_Exercise goal_
Could you copy every line in the listing below that has the word "modelos"?

_Source records_

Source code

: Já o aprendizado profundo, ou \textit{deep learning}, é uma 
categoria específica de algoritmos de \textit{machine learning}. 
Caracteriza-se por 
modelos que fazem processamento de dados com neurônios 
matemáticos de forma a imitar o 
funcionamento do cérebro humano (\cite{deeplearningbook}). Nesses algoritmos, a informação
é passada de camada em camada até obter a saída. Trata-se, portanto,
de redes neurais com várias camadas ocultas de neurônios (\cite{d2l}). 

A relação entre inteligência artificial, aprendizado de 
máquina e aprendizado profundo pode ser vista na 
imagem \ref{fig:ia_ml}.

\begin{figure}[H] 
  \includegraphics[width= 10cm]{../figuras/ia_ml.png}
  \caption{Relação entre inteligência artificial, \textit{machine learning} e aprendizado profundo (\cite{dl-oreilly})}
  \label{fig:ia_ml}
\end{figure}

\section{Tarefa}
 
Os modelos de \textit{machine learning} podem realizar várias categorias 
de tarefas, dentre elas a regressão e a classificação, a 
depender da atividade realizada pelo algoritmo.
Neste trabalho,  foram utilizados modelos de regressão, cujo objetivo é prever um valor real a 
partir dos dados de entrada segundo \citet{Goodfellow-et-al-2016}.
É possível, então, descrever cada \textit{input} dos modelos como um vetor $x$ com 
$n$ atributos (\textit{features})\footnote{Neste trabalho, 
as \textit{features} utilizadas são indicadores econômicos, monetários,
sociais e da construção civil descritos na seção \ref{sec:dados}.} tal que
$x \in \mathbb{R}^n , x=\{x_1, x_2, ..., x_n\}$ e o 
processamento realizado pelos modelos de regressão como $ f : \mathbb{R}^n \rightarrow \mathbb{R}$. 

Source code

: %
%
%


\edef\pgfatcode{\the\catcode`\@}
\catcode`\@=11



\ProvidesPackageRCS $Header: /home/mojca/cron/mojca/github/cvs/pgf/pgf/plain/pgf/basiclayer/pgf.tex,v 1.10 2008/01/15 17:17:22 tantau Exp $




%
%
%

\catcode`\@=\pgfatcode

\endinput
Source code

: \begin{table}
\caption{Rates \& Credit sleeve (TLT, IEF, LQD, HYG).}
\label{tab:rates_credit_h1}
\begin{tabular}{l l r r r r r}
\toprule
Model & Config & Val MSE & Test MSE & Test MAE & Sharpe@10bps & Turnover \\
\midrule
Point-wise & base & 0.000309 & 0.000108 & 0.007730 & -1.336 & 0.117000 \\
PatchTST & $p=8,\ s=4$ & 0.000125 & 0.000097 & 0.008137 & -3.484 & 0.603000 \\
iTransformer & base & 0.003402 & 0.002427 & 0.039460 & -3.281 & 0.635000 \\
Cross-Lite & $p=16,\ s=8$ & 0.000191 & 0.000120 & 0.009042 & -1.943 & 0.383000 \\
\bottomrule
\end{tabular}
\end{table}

_Response for this exercise_
modelos que fazem processamento de dados com neurônios 
Os modelos de \textit{machine learning} podem realizar várias categorias 
Neste trabalho,  foram utilizados modelos de regressão, cujo objetivo é prever um valor real a 
É possível, então, descrever cada \textit{input} dos modelos como um vetor $x$ com 
processamento realizado pelos modelos de regressão como $ f : \mathbb{R}^n \rightarrow \mathbb{R}$. 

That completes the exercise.